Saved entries
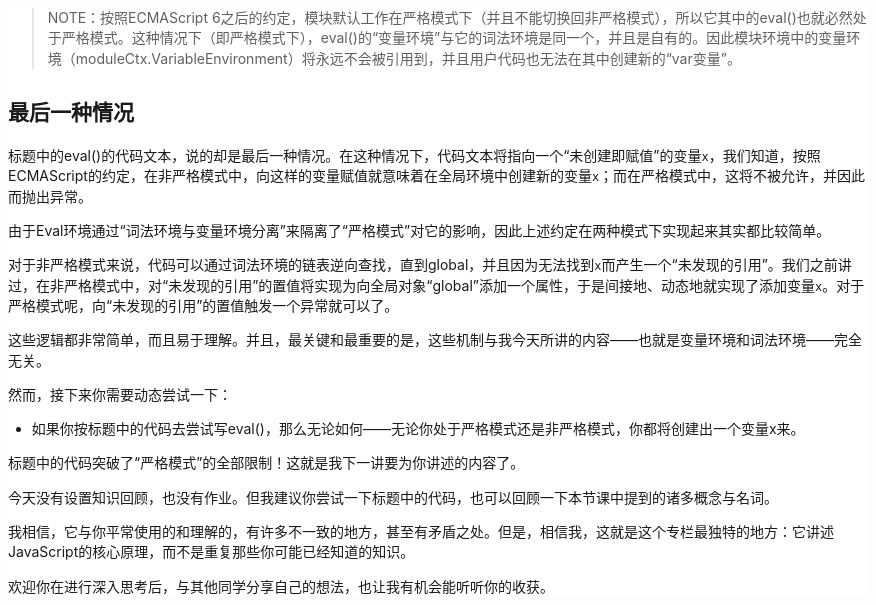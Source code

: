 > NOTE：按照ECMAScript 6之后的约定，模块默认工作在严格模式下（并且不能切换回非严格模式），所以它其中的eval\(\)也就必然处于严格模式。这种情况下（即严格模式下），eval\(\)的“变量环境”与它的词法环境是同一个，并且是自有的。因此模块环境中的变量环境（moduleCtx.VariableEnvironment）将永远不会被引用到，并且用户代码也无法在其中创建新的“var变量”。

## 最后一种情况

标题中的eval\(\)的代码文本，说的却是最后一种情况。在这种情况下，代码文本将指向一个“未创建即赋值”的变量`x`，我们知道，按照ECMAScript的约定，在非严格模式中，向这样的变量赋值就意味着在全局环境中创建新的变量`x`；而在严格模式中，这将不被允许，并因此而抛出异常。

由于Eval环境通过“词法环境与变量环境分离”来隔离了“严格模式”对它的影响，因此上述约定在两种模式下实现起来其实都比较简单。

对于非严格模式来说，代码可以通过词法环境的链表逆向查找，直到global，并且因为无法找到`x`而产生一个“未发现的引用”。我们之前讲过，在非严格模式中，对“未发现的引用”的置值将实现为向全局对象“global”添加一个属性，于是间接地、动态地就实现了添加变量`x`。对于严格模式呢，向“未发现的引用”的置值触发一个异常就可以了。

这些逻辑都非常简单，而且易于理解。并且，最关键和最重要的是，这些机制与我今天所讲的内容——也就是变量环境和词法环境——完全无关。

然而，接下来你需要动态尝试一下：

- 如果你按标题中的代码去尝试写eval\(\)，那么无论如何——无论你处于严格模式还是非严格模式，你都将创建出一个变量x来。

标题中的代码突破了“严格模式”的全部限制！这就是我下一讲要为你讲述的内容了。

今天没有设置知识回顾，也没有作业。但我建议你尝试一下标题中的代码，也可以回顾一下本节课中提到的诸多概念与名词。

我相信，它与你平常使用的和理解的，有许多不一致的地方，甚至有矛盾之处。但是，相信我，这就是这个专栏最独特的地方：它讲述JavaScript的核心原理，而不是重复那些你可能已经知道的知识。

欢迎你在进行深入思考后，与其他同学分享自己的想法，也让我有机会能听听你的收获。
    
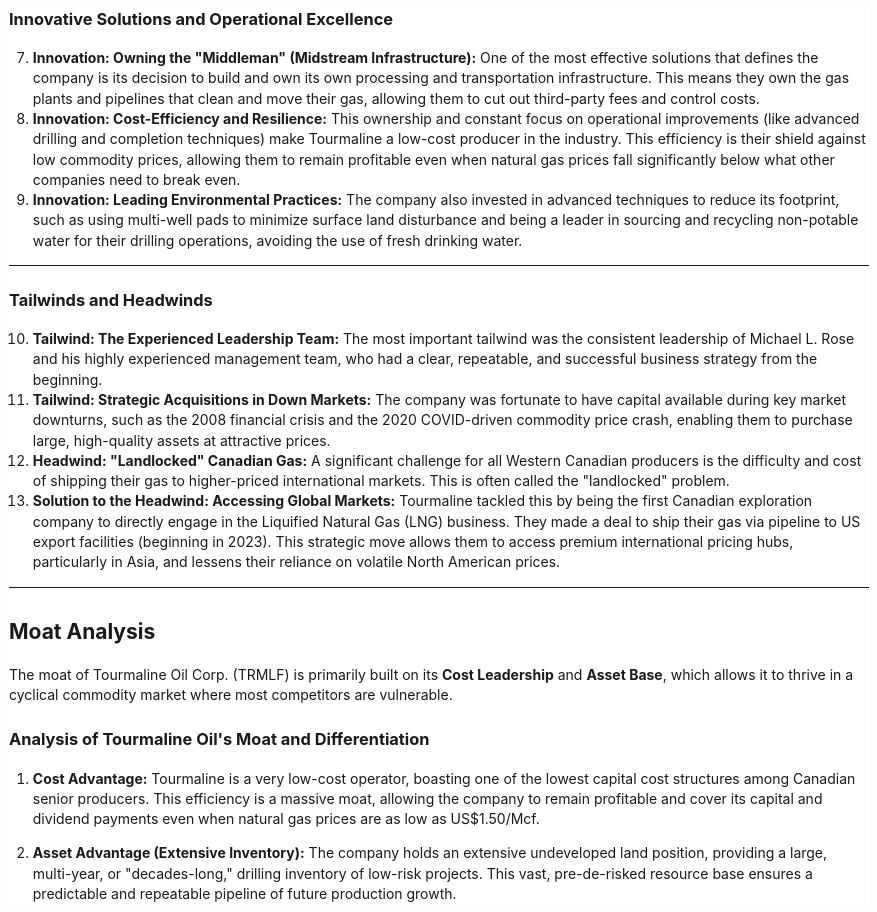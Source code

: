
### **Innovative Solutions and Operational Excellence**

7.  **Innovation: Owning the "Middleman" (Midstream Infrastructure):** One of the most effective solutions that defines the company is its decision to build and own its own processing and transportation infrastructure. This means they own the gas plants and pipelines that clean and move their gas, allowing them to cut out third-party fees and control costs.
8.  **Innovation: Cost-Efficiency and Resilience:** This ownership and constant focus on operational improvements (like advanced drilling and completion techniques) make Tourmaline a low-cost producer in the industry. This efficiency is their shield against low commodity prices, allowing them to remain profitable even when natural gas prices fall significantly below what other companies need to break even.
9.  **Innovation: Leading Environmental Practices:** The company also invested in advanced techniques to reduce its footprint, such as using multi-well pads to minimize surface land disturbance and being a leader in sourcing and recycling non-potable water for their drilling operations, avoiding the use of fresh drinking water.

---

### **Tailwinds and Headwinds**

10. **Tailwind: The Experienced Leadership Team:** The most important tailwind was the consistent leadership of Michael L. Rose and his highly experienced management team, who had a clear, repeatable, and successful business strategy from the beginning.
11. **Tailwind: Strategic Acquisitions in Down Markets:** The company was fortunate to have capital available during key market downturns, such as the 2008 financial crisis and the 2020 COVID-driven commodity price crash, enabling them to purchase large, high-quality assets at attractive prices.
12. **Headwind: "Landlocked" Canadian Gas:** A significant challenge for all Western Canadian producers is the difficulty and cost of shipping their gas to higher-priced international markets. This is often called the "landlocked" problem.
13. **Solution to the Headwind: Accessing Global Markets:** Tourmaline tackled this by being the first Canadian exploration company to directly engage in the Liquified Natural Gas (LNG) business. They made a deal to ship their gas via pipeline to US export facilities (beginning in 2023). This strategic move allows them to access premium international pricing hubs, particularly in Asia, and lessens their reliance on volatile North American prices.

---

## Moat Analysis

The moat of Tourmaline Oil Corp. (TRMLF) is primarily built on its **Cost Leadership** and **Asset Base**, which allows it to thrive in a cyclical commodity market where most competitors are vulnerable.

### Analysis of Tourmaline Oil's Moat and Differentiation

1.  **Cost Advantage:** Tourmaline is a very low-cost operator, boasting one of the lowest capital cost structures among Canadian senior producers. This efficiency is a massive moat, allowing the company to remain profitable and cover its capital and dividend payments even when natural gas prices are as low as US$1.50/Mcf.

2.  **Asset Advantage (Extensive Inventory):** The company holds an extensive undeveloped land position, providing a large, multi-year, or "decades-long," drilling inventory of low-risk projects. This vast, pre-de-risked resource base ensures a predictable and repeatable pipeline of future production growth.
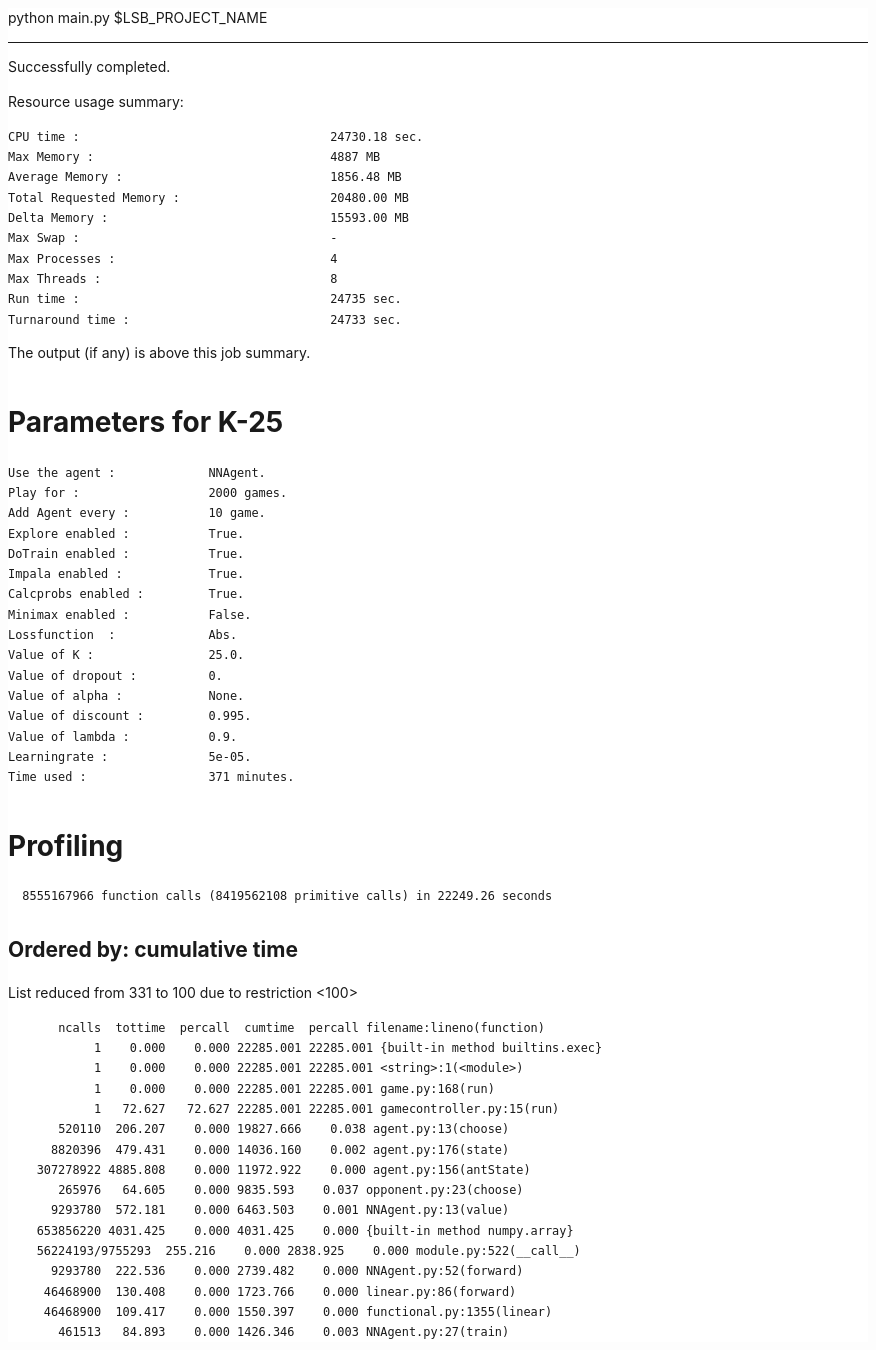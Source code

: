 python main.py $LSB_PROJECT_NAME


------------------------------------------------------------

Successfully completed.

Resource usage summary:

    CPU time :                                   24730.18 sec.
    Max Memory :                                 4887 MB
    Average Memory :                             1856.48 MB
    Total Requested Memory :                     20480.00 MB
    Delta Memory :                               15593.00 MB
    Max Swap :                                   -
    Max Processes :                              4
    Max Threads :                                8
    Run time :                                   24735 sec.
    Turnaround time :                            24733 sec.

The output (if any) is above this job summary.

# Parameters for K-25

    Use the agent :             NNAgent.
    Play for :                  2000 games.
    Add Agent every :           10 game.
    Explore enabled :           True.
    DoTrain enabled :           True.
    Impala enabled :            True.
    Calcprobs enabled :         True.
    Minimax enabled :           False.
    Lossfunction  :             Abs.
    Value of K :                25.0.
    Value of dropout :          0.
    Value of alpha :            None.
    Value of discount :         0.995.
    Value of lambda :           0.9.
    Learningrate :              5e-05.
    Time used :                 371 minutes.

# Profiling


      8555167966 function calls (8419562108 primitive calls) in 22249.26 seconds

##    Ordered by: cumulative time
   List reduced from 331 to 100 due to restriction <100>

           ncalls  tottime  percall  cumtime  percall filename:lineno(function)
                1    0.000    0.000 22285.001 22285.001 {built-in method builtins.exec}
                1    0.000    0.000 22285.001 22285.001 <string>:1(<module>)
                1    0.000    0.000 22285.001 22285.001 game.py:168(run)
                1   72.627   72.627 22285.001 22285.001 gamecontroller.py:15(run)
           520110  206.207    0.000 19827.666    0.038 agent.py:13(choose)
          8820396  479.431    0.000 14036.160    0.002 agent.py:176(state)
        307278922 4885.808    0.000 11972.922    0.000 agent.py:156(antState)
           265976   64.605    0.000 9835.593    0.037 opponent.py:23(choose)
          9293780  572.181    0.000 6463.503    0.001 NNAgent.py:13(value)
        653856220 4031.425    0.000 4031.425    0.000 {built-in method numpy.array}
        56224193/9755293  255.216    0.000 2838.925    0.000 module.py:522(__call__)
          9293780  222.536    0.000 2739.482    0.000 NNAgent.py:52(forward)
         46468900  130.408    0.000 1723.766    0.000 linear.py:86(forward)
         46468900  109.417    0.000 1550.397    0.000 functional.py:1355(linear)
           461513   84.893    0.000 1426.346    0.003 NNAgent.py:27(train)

Your objective —
Search the data above for the string "drilling". Report every line where it is found.

The completed task —
8.  **Innovation: Cost-Efficiency and Resilience:** This ownership and constant focus on operational improvements (like advanced drilling and completion techniques) make Tourmaline a low-cost producer in the industry. This efficiency is their shield against low commodity prices, allowing them to remain profitable even when natural gas prices fall significantly below what other companies need to break even.
9.  **Innovation: Leading Environmental Practices:** The company also invested in advanced techniques to reduce its footprint, such as using multi-well pads to minimize surface land disturbance and being a leader in sourcing and recycling non-potable water for their drilling operations, avoiding the use of fresh drinking water.
2.  **Asset Advantage (Extensive Inventory):** The company holds an extensive undeveloped land position, providing a large, multi-year, or "decades-long," drilling inventory of low-risk projects. This vast, pre-de-risked resource base ensures a predictable and repeatable pipeline of future production growth.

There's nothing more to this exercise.